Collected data
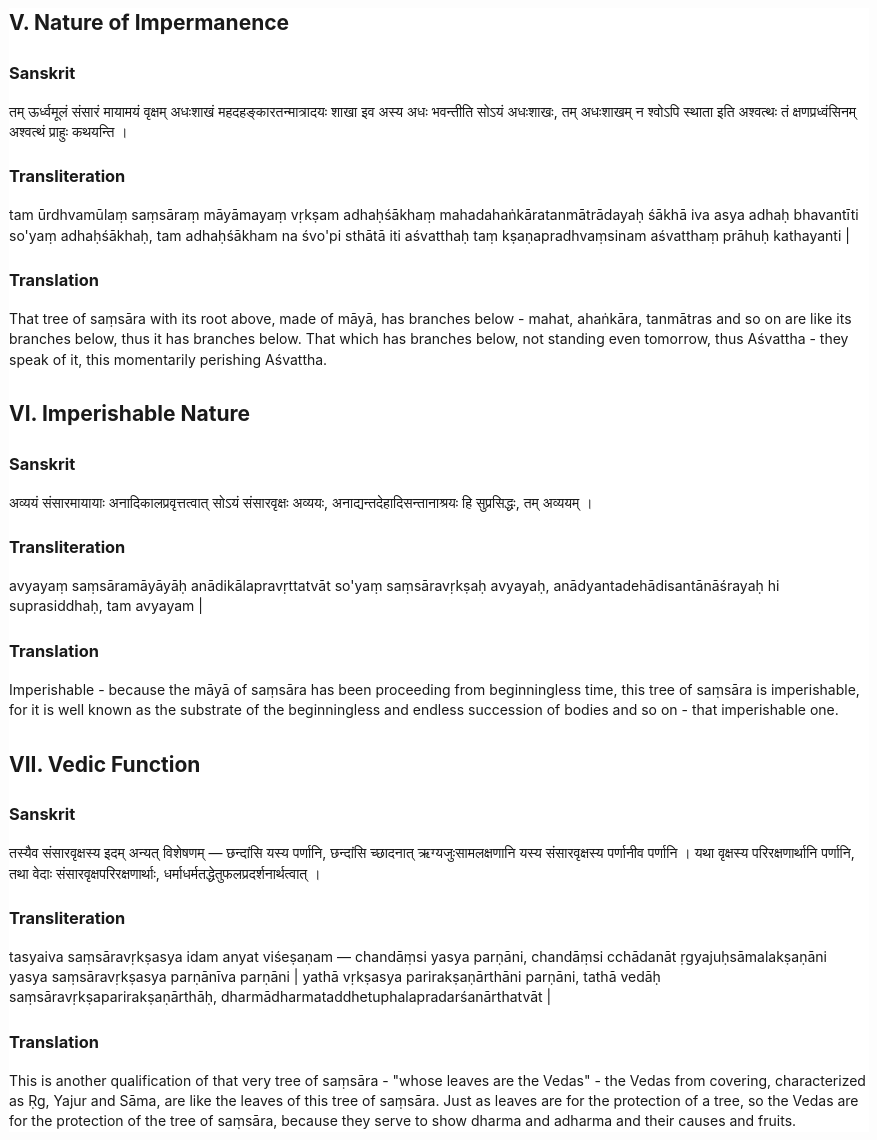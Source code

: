 ## V. Nature of Impermanence

### Sanskrit
तम् ऊर्ध्वमूलं संसारं मायामयं वृक्षम् अधःशाखं महदहङ्कारतन्मात्रादयः शाखा इव अस्य अधः भवन्तीति सोऽयं अधःशाखः, तम् अधःशाखम् न श्वोऽपि स्थाता इति अश्वत्थः तं क्षणप्रध्वंसिनम् अश्वत्थं प्राहुः कथयन्ति ।

### Transliteration
tam ūrdhvamūlaṃ saṃsāraṃ māyāmayaṃ vṛkṣam adhaḥśākhaṃ mahadahaṅkāratanmātrādayaḥ śākhā iva asya adhaḥ bhavantīti so'yaṃ adhaḥśākhaḥ, tam adhaḥśākham na śvo'pi sthātā iti aśvatthaḥ taṃ kṣaṇapradhvaṃsinam aśvatthaṃ prāhuḥ kathayanti |

### Translation
That tree of saṃsāra with its root above, made of māyā, has branches below - mahat, ahaṅkāra, tanmātras and so on are like its branches below, thus it has branches below. That which has branches below, not standing even tomorrow, thus Aśvattha - they speak of it, this momentarily perishing Aśvattha.

## VI. Imperishable Nature

### Sanskrit
अव्ययं संसारमायायाः अनादिकालप्रवृत्तत्वात् सोऽयं संसारवृक्षः अव्ययः, अनाद्यन्तदेहादिसन्तानाश्रयः हि सुप्रसिद्धः, तम् अव्ययम् ।

### Transliteration
avyayaṃ saṃsāramāyāyāḥ anādikālapravṛttatvāt so'yaṃ saṃsāravṛkṣaḥ avyayaḥ, anādyantadehādisantānāśrayaḥ hi suprasiddhaḥ, tam avyayam |

### Translation
Imperishable - because the māyā of saṃsāra has been proceeding from beginningless time, this tree of saṃsāra is imperishable, for it is well known as the substrate of the beginningless and endless succession of bodies and so on - that imperishable one.

## VII. Vedic Function

### Sanskrit
तस्यैव संसारवृक्षस्य इदम् अन्यत् विशेषणम् — छन्दांसि यस्य पर्णानि, छन्दांसि च्छादनात् ऋग्यजुःसामलक्षणानि यस्य संसारवृक्षस्य पर्णानीव पर्णानि । यथा वृक्षस्य परिरक्षणार्थानि पर्णानि, तथा वेदाः संसारवृक्षपरिरक्षणार्थाः, धर्माधर्मतद्धेतुफलप्रदर्शनार्थत्वात् ।

### Transliteration
tasyaiva saṃsāravṛkṣasya idam anyat viśeṣaṇam — chandāṃsi yasya parṇāni, chandāṃsi cchādanāt ṛgyajuḥsāmalakṣaṇāni yasya saṃsāravṛkṣasya parṇānīva parṇāni | yathā vṛkṣasya parirakṣaṇārthāni parṇāni, tathā vedāḥ saṃsāravṛkṣaparirakṣaṇārthāḥ, dharmādharmataddhetuphalapradarśanārthatvāt |

### Translation
This is another qualification of that very tree of saṃsāra - "whose leaves are the Vedas" - the Vedas from covering, characterized as Ṛg, Yajur and Sāma, are like the leaves of this tree of saṃsāra. Just as leaves are for the protection of a tree, so the Vedas are for the protection of the tree of saṃsāra, because they serve to show dharma and adharma and their causes and fruits.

Work to complete:
Within the data, tally each line containing the string "Nature". Answer with the number by itself.

Reply:
2